Data to process:
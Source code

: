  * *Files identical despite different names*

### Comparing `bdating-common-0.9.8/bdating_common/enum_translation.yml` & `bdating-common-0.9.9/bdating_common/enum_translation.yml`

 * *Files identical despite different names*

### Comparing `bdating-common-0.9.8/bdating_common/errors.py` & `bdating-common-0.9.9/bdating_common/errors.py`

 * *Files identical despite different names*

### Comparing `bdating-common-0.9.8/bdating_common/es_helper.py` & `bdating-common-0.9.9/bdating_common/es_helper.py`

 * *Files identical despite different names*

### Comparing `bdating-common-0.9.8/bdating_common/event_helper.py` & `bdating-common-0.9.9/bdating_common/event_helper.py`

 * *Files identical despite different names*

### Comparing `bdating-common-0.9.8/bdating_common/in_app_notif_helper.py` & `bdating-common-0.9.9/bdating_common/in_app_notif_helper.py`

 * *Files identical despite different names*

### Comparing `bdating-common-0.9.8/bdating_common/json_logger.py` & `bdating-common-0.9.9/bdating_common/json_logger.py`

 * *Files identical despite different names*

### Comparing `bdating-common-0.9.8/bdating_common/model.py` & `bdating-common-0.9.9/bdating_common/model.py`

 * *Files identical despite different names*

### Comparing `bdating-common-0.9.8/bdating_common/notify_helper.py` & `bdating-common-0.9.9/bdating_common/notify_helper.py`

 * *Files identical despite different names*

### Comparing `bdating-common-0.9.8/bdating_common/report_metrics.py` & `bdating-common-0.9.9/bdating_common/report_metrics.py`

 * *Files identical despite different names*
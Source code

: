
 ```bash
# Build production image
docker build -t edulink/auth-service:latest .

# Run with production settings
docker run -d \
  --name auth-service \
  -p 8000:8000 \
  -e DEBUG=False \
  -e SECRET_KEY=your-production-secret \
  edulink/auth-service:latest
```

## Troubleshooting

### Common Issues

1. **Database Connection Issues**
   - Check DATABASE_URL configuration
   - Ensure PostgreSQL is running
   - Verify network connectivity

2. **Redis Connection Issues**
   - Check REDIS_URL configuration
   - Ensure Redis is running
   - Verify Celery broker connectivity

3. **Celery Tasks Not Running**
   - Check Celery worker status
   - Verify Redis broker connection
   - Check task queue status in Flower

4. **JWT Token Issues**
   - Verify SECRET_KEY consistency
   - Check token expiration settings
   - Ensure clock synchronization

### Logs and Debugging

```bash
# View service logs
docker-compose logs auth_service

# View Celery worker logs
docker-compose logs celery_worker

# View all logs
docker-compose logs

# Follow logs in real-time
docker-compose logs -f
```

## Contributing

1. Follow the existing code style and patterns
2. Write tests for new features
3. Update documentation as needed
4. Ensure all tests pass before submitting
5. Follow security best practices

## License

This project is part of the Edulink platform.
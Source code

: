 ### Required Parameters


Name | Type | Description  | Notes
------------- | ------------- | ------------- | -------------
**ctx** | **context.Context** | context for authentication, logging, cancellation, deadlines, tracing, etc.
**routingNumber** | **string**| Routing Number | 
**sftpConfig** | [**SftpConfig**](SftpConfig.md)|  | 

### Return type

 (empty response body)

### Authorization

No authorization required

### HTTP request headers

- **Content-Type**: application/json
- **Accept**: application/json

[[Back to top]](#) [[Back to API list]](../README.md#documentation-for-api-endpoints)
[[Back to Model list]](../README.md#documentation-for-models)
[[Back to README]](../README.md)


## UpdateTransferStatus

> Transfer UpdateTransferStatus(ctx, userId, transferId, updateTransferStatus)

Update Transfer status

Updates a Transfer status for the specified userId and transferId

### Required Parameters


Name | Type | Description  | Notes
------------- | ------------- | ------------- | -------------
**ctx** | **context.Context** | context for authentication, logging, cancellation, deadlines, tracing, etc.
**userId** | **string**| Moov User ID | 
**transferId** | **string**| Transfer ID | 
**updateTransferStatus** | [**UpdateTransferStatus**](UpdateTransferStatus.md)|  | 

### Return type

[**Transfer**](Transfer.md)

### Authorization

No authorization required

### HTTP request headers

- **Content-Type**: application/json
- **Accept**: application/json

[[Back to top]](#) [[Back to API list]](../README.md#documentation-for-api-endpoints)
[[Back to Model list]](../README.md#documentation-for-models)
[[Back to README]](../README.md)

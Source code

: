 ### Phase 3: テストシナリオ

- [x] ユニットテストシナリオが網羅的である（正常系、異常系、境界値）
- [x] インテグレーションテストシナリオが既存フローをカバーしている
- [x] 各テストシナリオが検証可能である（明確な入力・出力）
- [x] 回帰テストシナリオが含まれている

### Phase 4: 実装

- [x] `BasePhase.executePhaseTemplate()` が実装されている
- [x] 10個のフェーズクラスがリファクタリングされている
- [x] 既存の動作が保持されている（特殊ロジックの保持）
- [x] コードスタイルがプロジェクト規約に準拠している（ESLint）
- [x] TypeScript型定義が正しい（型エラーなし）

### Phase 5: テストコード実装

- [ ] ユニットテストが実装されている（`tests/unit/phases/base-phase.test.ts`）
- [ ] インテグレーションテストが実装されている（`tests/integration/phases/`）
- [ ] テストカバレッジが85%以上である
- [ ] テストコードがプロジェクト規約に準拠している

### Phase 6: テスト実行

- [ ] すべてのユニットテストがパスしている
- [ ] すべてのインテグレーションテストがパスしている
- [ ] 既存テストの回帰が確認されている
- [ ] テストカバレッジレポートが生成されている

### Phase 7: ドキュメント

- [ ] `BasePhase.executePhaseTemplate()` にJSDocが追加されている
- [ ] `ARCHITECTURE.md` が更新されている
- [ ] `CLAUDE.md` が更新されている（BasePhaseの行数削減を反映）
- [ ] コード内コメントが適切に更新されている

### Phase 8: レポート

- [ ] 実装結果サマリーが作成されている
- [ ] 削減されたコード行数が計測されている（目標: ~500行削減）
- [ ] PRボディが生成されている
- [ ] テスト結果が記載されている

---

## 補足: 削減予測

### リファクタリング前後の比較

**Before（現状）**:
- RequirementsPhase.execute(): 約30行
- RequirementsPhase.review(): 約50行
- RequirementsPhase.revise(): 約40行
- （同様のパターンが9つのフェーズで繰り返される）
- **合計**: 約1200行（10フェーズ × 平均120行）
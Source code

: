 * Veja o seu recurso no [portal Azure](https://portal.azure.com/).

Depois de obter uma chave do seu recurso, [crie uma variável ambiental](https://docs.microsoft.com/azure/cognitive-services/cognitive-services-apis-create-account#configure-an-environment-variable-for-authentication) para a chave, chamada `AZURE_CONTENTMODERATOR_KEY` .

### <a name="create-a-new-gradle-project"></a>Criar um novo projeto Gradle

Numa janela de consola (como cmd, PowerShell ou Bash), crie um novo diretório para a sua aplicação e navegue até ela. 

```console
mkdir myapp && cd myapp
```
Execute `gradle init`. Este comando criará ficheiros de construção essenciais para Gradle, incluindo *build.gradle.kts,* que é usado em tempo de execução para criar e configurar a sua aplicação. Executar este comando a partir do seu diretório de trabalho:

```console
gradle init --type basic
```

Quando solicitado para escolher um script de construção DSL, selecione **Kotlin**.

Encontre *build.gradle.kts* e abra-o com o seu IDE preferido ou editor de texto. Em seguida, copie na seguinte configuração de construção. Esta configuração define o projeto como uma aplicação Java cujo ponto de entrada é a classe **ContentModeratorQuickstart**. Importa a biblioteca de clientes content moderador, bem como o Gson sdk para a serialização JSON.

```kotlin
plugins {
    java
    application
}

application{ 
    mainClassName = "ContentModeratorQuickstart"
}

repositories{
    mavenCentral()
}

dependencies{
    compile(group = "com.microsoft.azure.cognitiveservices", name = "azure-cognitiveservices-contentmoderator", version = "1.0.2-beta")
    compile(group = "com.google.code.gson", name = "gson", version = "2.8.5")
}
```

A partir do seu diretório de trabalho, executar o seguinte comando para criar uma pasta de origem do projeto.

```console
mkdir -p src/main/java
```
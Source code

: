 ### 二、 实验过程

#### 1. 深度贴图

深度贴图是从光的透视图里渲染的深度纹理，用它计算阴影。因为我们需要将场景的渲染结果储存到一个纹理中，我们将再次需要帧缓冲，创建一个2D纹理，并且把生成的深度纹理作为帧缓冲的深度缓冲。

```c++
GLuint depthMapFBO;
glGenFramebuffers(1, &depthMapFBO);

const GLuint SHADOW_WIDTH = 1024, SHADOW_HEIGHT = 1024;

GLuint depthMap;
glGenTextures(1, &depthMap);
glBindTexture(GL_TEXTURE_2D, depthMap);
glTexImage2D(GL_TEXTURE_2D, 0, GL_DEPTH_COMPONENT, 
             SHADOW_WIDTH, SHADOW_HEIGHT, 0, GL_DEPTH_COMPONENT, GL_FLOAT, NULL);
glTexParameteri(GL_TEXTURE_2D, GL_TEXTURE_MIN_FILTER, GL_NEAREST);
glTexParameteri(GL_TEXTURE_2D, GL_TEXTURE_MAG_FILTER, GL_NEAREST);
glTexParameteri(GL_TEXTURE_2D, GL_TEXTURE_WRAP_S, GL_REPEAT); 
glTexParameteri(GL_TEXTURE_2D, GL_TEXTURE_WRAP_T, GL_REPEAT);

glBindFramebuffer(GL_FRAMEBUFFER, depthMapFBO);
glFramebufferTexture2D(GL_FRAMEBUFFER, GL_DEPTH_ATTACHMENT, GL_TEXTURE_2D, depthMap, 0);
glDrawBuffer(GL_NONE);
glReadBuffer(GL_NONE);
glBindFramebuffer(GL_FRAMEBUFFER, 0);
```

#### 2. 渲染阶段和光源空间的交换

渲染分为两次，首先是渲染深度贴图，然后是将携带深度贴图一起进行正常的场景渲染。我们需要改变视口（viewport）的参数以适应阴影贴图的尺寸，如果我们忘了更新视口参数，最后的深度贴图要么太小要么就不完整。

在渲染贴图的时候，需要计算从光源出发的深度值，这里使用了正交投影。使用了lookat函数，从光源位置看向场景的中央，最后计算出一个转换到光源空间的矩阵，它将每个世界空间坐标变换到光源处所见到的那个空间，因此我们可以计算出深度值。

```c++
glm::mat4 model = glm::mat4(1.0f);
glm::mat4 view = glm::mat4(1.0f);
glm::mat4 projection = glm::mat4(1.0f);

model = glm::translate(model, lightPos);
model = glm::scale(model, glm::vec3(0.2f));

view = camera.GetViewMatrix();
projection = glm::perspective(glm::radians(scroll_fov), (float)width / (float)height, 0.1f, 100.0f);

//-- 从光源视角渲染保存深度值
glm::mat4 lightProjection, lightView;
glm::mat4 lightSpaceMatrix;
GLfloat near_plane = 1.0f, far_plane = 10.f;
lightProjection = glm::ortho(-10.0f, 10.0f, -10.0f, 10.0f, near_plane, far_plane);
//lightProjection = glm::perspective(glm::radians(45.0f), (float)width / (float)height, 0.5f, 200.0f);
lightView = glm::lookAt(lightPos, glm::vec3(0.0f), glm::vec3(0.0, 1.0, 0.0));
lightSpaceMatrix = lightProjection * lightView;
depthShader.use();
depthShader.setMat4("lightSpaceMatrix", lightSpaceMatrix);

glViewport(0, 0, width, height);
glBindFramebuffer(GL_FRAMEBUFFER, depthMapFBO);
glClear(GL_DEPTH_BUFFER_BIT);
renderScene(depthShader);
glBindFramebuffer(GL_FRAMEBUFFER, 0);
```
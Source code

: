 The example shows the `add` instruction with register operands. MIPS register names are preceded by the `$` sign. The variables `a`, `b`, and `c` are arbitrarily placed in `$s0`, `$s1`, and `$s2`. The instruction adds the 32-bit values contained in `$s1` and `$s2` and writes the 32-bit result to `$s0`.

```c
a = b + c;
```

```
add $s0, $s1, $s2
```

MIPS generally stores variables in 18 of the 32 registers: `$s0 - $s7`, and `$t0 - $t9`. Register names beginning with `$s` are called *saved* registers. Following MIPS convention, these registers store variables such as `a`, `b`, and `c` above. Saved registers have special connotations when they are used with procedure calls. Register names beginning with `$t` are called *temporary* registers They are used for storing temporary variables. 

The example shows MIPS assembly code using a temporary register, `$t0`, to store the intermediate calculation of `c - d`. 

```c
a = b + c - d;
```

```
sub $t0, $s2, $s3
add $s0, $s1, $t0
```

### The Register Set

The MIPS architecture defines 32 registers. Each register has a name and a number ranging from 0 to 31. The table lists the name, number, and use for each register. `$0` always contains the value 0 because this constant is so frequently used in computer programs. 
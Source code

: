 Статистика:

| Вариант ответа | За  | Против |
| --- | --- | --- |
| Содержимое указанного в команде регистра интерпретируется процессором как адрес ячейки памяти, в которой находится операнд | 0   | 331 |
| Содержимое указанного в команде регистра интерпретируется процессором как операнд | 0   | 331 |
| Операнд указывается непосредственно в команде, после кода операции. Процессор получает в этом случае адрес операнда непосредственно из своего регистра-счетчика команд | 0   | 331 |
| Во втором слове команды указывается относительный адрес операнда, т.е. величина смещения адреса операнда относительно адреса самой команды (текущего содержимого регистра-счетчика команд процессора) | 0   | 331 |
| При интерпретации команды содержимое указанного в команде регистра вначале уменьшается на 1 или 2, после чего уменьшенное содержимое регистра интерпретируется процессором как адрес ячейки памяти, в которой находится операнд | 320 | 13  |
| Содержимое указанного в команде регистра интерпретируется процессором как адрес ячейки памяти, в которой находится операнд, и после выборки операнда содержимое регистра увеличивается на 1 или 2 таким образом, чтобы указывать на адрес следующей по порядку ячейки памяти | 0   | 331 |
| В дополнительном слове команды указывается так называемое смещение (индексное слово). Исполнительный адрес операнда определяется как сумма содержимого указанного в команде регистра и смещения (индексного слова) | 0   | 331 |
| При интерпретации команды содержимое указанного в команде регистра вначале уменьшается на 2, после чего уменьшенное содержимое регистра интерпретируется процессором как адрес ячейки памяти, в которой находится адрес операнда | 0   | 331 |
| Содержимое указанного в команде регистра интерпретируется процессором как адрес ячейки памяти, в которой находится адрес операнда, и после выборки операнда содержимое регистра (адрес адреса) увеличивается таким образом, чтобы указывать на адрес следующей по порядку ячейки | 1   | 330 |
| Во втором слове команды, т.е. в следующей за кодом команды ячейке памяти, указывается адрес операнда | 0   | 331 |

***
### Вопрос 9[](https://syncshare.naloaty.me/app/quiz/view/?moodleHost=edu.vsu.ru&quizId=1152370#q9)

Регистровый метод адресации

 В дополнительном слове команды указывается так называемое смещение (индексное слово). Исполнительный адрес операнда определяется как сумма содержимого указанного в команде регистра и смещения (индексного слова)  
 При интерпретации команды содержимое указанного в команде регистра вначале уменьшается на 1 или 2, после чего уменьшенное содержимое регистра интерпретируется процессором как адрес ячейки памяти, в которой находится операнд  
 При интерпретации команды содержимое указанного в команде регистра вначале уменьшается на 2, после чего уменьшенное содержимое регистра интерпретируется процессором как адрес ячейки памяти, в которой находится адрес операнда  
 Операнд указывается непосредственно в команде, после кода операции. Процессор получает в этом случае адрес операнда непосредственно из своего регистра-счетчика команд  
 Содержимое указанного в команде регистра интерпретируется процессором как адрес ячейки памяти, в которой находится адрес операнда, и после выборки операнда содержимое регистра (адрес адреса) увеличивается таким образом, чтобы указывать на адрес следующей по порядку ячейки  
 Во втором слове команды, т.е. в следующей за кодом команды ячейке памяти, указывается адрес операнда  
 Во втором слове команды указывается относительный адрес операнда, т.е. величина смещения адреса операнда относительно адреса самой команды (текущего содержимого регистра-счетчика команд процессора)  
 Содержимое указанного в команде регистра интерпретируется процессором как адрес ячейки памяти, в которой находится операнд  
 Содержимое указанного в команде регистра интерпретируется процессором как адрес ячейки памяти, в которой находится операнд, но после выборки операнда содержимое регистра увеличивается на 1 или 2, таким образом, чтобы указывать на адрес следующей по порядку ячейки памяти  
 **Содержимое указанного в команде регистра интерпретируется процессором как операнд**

Required action: Look through the data above for the string "latest" and copy every line where it appears.

Answer below:
docker build -t edulink/auth-service:latest .
  edulink/auth-service:latest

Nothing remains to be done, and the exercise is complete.